Skip to content

Airflow

Hr Airflow

Hr Airflow project is an Airflow application that schedule data collection pipeline for Netethic. It mainly schedule the collection of social media profiles including profile information, postes and list of followers following of a given profile id. It also collects data from workspace based plateforms such as Microsoft, Google, etc. This solution alos includes a recovery system (système de reprise) which manage collecting new data (delta data) produced since the latest run.

Features

  • Retrieves pending jobs for each social media platform
  • Retrieves pending jobs for domains per task
  • Manage the process of data collections
  • Update job state and execution date for take back system
  • Check if there is files that are not pushed in Minio
  • Check for blocked jobs and reset their state

Technology and Tools:

  • Docker
  • Airflow
  • MongoDB

Gitlab Branchs

Develop:

  • used for developement environment
  • The docker compose file to use is dev.yml

Master:

  • used to deploy the project in preprod environement
  • The docker compose file to use is docker-compose.yml

Usage

If you want to create your own branch you can use develop as a reference branch

1. Clone project

$ git clone https://gitlab.kaisens.fr/kaisensdata/apps/4inshield/back/airflow

$ git checkout $branch

2. Before starting the project

In the project root folder run the following command:

$ mkdir airflow/logs

$ chmod 777 -R airflow/logs

3. Add .env file:

  • Create a copy of .env_sample and name it .env
  • The location of the file should be in the root directory
  • Make sure to update the configurations in the .env concerning airflow, the mongo db connexion, the connexion with dauthenticator.
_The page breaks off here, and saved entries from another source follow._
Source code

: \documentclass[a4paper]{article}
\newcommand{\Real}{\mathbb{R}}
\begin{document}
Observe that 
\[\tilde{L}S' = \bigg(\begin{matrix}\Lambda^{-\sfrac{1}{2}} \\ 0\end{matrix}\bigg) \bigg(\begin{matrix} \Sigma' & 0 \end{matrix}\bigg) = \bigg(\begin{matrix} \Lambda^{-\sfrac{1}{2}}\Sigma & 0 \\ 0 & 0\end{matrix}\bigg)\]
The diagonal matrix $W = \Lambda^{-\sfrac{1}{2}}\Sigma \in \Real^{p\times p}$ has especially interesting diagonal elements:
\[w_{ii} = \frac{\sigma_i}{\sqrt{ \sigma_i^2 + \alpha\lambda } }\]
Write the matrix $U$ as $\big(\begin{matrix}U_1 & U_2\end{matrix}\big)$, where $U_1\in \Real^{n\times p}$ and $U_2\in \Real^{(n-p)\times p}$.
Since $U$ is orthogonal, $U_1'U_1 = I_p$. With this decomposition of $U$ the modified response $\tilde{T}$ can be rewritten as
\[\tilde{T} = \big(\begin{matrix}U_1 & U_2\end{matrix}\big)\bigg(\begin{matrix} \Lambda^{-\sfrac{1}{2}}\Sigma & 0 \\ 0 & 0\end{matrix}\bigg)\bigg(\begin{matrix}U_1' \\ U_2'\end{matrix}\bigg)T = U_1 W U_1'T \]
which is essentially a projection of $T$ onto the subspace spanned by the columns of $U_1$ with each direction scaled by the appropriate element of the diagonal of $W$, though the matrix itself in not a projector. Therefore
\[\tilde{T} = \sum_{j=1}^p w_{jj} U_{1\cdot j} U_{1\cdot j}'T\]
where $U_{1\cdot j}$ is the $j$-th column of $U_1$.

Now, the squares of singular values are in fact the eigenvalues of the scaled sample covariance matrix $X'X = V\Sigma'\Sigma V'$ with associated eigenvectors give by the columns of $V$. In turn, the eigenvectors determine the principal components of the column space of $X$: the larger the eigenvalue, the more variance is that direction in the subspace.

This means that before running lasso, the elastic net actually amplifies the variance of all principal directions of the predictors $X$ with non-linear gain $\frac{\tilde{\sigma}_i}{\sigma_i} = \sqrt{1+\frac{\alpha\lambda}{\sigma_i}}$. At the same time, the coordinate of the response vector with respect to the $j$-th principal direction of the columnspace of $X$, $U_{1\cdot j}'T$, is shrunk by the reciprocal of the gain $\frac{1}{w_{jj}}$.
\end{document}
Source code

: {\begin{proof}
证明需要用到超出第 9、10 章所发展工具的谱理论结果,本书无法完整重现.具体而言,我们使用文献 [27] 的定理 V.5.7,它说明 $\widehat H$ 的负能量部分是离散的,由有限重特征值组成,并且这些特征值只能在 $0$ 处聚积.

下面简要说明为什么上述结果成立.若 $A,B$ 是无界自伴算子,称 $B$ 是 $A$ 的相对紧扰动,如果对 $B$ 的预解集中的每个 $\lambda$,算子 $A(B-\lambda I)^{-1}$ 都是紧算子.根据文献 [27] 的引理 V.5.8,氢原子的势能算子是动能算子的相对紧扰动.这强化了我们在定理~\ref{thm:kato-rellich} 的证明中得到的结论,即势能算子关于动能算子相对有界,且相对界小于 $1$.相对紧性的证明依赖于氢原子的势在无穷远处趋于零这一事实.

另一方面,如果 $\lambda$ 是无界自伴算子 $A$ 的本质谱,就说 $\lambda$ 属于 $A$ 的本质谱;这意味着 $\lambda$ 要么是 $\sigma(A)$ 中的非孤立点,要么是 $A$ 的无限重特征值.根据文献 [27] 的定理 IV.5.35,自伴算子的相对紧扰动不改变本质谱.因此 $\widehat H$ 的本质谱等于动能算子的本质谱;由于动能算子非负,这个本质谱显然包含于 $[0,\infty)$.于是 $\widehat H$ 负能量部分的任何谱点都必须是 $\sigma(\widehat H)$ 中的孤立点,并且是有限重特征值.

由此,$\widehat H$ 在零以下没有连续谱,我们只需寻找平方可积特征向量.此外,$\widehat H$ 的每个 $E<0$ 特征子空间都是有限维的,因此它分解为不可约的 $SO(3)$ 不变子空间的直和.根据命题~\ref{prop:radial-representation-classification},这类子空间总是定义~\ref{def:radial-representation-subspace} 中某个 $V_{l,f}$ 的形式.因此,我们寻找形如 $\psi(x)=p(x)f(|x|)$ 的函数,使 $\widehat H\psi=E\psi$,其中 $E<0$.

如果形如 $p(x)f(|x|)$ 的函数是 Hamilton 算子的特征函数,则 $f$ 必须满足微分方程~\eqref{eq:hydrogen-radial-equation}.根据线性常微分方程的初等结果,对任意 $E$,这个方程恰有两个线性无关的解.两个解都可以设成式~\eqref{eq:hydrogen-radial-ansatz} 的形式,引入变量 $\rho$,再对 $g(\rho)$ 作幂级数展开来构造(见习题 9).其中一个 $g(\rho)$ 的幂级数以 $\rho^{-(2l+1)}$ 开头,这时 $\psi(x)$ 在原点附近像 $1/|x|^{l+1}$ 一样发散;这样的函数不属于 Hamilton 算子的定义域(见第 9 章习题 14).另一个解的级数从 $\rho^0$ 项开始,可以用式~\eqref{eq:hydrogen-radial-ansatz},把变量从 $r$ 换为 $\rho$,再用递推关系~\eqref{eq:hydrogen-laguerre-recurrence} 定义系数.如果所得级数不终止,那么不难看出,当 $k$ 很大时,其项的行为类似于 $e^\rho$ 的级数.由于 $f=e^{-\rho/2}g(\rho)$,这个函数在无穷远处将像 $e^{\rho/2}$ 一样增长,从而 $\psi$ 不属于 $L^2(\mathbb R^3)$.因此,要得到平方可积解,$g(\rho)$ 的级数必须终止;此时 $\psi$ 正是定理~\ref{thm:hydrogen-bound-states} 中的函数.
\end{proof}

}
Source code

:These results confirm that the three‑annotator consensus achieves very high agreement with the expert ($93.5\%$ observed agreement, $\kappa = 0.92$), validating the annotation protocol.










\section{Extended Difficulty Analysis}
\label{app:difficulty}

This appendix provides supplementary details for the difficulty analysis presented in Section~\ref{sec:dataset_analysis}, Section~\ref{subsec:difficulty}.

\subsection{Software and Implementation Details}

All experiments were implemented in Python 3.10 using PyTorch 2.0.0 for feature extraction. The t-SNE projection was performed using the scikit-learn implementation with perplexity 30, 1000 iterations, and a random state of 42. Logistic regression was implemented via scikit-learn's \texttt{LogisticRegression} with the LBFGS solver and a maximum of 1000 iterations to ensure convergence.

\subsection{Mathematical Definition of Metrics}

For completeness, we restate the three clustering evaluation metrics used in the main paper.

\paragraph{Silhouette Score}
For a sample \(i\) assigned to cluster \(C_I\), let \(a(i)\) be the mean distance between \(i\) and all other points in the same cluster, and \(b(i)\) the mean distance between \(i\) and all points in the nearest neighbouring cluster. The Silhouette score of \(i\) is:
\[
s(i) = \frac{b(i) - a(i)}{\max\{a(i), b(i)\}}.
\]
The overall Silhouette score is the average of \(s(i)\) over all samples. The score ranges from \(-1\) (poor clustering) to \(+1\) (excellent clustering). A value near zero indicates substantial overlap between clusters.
4. login to kaisens docker registry :

To build your project make sure you have access to the kaisens docker registry.

$ docker login $registry_server -u $username -p $password
Request for registry and login credentials, if needed.

5. Launch app :

In your project root directory run the following command:

$ docker-compose -f <name_docker_compose_file.yml> up -d --build

License:

This software is supplied to you by Kaisens data. Any person who copy or redistribute this software outside Kaisens data or attempts to do so could be sued for intellectual property theft and corporate rules violation.